WORK INSTRUCTION.
Within the data that follows, tally every line containing "Pimienta". Provide only the tally.

INFORMATION SHOWN.
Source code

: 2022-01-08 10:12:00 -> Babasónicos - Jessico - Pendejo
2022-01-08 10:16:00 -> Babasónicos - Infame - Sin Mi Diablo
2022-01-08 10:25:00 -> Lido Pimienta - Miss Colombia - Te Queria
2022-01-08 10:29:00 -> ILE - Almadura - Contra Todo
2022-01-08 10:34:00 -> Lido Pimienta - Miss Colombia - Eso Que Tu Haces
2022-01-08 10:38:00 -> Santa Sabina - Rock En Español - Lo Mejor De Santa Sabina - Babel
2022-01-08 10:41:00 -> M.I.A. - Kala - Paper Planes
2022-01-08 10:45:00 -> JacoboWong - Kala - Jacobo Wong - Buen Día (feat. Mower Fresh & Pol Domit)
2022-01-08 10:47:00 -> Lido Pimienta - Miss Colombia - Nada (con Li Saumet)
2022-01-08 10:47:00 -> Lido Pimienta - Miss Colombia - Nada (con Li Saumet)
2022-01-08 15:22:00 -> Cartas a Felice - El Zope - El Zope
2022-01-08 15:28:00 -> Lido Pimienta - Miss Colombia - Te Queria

TASK RESULT.
5